DIRECTIONS >> Below are the records; copy each line in them that holds the word "based".

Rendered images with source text
- - -

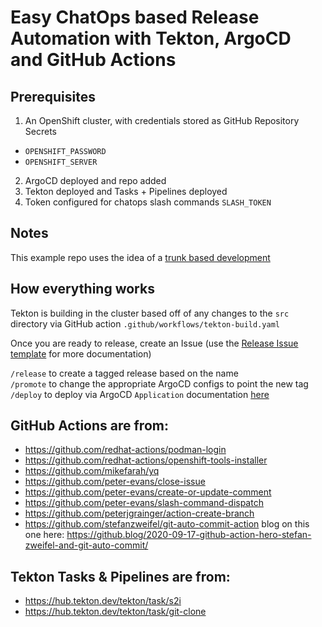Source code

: # Easy ChatOps based Release Automation with Tekton, ArgoCD and GitHub Actions

## Prerequisites
1. An OpenShift cluster, with credentials stored as GitHub Repository Secrets
  - `OPENSHIFT_PASSWORD`
  - `OPENSHIFT_SERVER`
2. ArgoCD deployed and repo added
3. Tekton deployed and Tasks + Pipelines deployed
4. Token configured for chatops slash commands `SLASH_TOKEN` 

## Notes
This example repo uses the idea of a [trunk based development](https://trunkbaseddevelopment.com/)

## How everything works

Tekton is building in the cluster based off of any changes to the `src` directory via GitHub action `.github/workflows/tekton-build.yaml`

Once you are ready to release, create an Issue (use the [Release Issue template](https://github.com/pcarney8/easy-chatops-summit-2021/issues/new?assignees=&labels=&template=03_release.md&title=v1.0.0) for more documentation)

`/release` to create a tagged release based on the name</br>
`/promote` to change the appropriate ArgoCD configs to point the new tag</br>
`/deploy` to deploy via ArgoCD `Application` documentation [here](https://argoproj.github.io/argo-cd/getting_started/#6-create-an-application-from-a-git-repository)

## GitHub Actions are from:
- https://github.com/redhat-actions/podman-login
- https://github.com/redhat-actions/openshift-tools-installer
- https://github.com/mikefarah/yq
- https://github.com/peter-evans/close-issue
- https://github.com/peter-evans/create-or-update-comment
- https://github.com/peter-evans/slash-command-dispatch
- https://github.com/peterjgrainger/action-create-branch
- https://github.com/stefanzweifel/git-auto-commit-action blog on this one here: https://github.blog/2020-09-17-github-action-hero-stefan-zweifel-and-git-auto-commit/

## Tekton Tasks & Pipelines are from:

- https://hub.tekton.dev/tekton/task/s2i
- https://hub.tekton.dev/tekton/task/git-clone


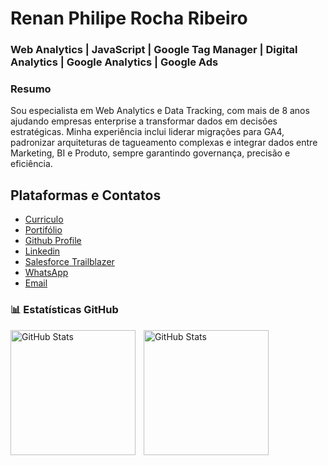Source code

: <link rel="stylesheet" href="assets/css/style.css">

# Renan Philipe Rocha Ribeiro  
### Web Analytics | JavaScript | Google Tag Manager | Digital Analytics | Google Analytics | Google Ads

### Resumo
<p> 
    Sou especialista em Web Analytics e Data Tracking, com mais de 8 anos ajudando empresas enterprise a transformar dados em decisões estratégicas.
    Minha experiência inclui liderar migrações para GA4, padronizar arquiteturas de tagueamento complexas e integrar dados entre Marketing, BI e Produto, sempre garantindo governança, precisão e eficiência.
</p>

##  Plataformas e Contatos

* [Curriculo](https://renanphilip.github.io/RenanPhilip/)
* [Portifólio](https://renanphilip.github.io/)
* [Github Profile](https://github.com/RenanPhilip/)  
* [Linkedin](https://www.linkedin.com/in/renanph/)
* [Salesforce Trailblazer](https://www.salesforce.com/trailblazer/renanph)
* [WhatsApp](https://wa.me/+5511981073893?text=Ol%c3%a1+Renan%2c+tudo+bem%3f+Verifiquei+sua+p%c3%a1gina+no+GitHub.)
* [Email](mailto:rphiliper@gmail.com)  

### 📊 Estatísticas GitHub
<div class="stats-container">
  <img 
    align="left" 
    alt="GitHub Stats" 
    height="200" 
    style="padding-right: 10px;"
    alt="GitHub Stats" 
    src="https://github-readme-stats.vercel.app/api?username=RenanPhilip&show_icons=true&theme=tokyonight&locale=pt-br" 
  />
  <img 
    align="left" 
    alt="GitHub Stats" 
    height="200" 
    style="padding-right: 10px;"
    alt="Top Langs" 
    src="https://github-readme-stats.vercel.app/api/top-langs/?username=RenanPhilip&theme=tokyonight&layout=compact&custom_title=Tecnologias&langs_count=9" 
  />
</div>

<script src="assets/javascript/script.js"></script>
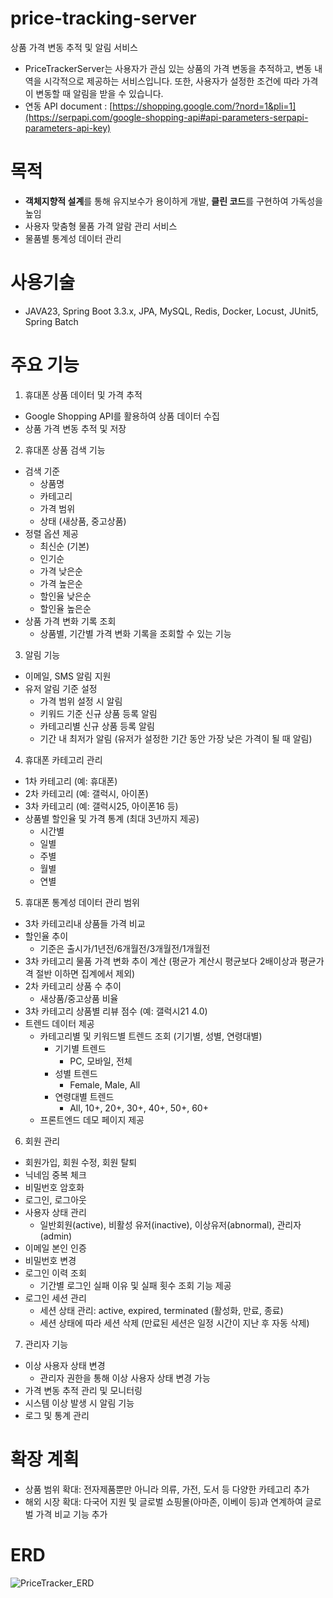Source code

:# price-tracking-server
상품 가격 변동 추적 및 알림 서비스
- PriceTrackerServer는 사용자가 관심 있는 상품의 가격 변동을 추적하고, 변동 내역을 시각적으로 제공하는 서비스입니다. 또한, 사용자가 설정한 조건에 따라 가격이 변동할 때 알림을 받을 수 있습니다.
- 연동 API document : [https://shopping.google.com/?nord=1&pli=1](https://serpapi.com/google-shopping-api#api-parameters-serpapi-parameters-api-key)

# 목적
- **객체지향적 설계**를 통해 유지보수가 용이하게 개발, **클린 코드**를 구현하여 가독성을 높임
- 사용자 맞춤형 물품 가격 알람 관리 서비스
- 물품별 통계성 데이터 관리

# 사용기술
- JAVA23, Spring Boot 3.3.x, JPA, MySQL, Redis, Docker, Locust, JUnit5, Spring Batch

# 주요 기능
1. 휴대폰 상품 데이터 및 가격 추적
- Google Shopping API를 활용하여 상품 데이터 수집
- 상품 가격 변동 추적 및 저장
2. 휴대폰 상품 검색 기능
- 검색 기준
  - 상품명
  - 카테고리
  - 가격 범위
  - 상태 (새상품, 중고상품)
- 정렬 옵션 제공
  - 최신순 (기본)
  - 인기순
  - 가격 낮은순
  - 가격 높은순
  - 할인율 낮은순
  - 할인율 높은순
- 상품 가격 변화 기록 조회
  - 상품별, 기간별 가격 변화 기록을 조회할 수 있는 기능
3. 알림 기능
- 이메일, SMS 알림 지원
- 유저 알림 기준 설정
  - 가격 범위 설정 시 알림
  - 키워드 기준 신규 상품 등록 알림
  - 카테고리별 신규 상품 등록 알림
  - 기간 내 최저가 알림 (유저가 설정한 기간 동안 가장 낮은 가격이 될 때 알림)
4. 휴대폰 카테고리 관리
- 1차 카테고리 (예: 휴대폰)
- 2차 카테고리 (예: 갤럭시, 아이폰)
- 3차 카테고리 (예: 갤럭시25, 아이폰16 등) 
- 상품별 할인율 및 가격 통계 (최대 3년까지 제공)
  - 시간별
  - 일별
  - 주별
  - 월별
  - 연별
5. 휴대폰 통계성 데이터 관리 범위
- 3차 카테고리내 상품들 가격 비교
- 할인율 추이
  - 기준은 출시가/1년전/6개월전/3개월전/1개월전
- 3차 카테고리 물품 가격 변화 추이 계산
  (평균가 계산시 평균보다 2배이상과 평균가격 절반 이하면 집계에서 제외)
- 2차 카테고리 상품 수 추이
  - 새상품/중고상품 비율
- 3차 카테고리 상품별 리뷰 점수 (예: 갤럭시21 4.0)
- 트렌드 데이터 제공
  - 카테고리별 및 키워드별 트렌드 조회 (기기별, 성별, 연령대별)
    - 기기별 트렌드
      - PC, 모바일, 전체
    - 성별 트렌드
      - Female, Male, All
    - 연령대별 트렌드
      - All, 10+, 20+, 30+, 40+, 50+, 60+
  - 프론트엔드 데모 페이지 제공
6. 회원 관리
- 회원가입, 회원 수정, 회원 탈퇴
- 닉네임 중복 체크
- 비밀번호 암호화
- 로그인, 로그아웃
- 사용자 상태 관리
  - 일반회원(active), 비활성 유저(inactive), 이상유저(abnormal), 관리자(admin)
- 이메일 본인 인증
- 비밀번호 변경
- 로그인 이력 조회
  - 기간별 로그인 실패 이유 및 실패 횟수 조회 기능 제공
- 로그인 세션 관리
  - 세션 상태 관리: active, expired, terminated (활성화, 만료, 종료)
  - 세션 상태에 따라 세션 삭제 (만료된 세션은 일정 시간이 지난 후 자동 삭제)
7. 관리자 기능
- 이상 사용자 상태 변경
  - 관리자 권한을 통해 이상 사용자 상태 변경 가능
- 가격 변동 추적 관리 및 모니터링
- 시스템 이상 발생 시 알림 기능
- 로그 및 통계 관리
  
# 확장 계획
- 상품 범위 확대: 전자제품뿐만 아니라 의류, 가전, 도서 등 다양한 카테고리 추가
- 해외 시장 확대: 다국어 지원 및 글로벌 쇼핑몰(아마존, 이베이 등)과 연계하여 글로벌 가격 비교 기능 추가

# ERD
![PriceTracker_ERD](https://github.com/user-attachments/assets/81f1870b-33f7-4324-a337-6b0689fd501d)
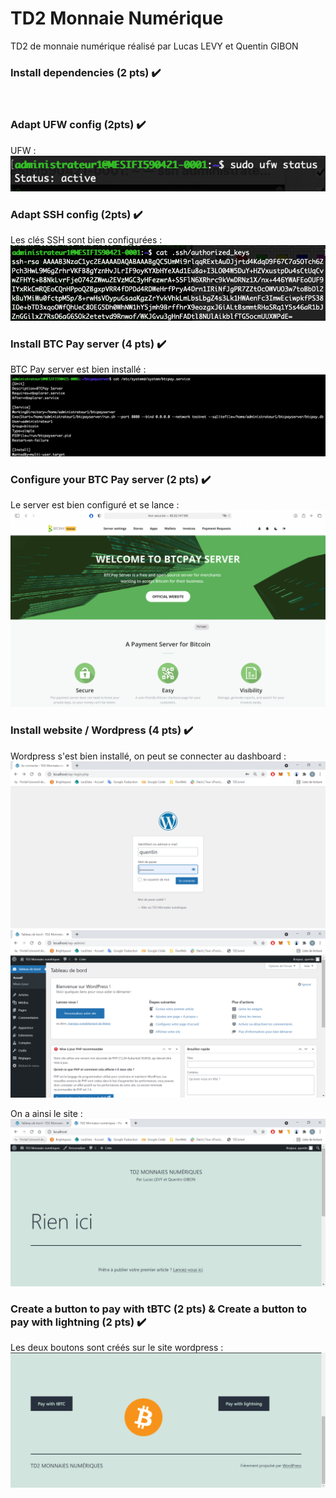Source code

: # TD2 Monnaie Numérique

TD2 de monnaie numérique réalisé par Lucas LEVY et Quentin GIBON
<br>

### Install dependencies (2 pts) ✔️
<br>

### Adapt UFW config (2pts) ✔️
UFW :
![ufw](img/ufw.png)
<br>

### Adapt SSH config (2pts) ✔️
Les clés SSH sont bien configurées :
![sshKeys](img/sshKeys.png)
<br>

### Install BTC Pay server (4 pts) ✔️
BTC Pay server est bien installé :
![btcpay](img/btcpay.png)
<br>

### Configure your BTC Pay server (2 pts) ✔️
Le server est bien configuré et se lance :
![btcpayWebsite](img/btcpayWebsite.png)
<br>

### Install website / Wordpress (4 pts) ✔️
Wordpress s'est bien installé, on peut se connecter au dashboard :
![WPLogin](img/WPLogin.png)
![WPLogged](img/WPLogged.png)

On a ainsi le site :
![Website](img/Website.png)
<br>

### Create a button to pay with tBTC (2 pts) & Create a button to pay with lightning (2 pts) ✔️
Les deux boutons sont créés sur le site wordpress :
![Buttons](img/Buttons.png)
<br>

- - -

OUTPUT FOR THIS EXERCISE >>
: # Easy ChatOps based Release Automation with Tekton, ArgoCD and GitHub Actions
This example repo uses the idea of a [trunk based development](https://trunkbaseddevelopment.com/)
Tekton is building in the cluster based off of any changes to the `src` directory via GitHub action `.github/workflows/tekton-build.yaml`
`/release` to create a tagged release based on the name</br>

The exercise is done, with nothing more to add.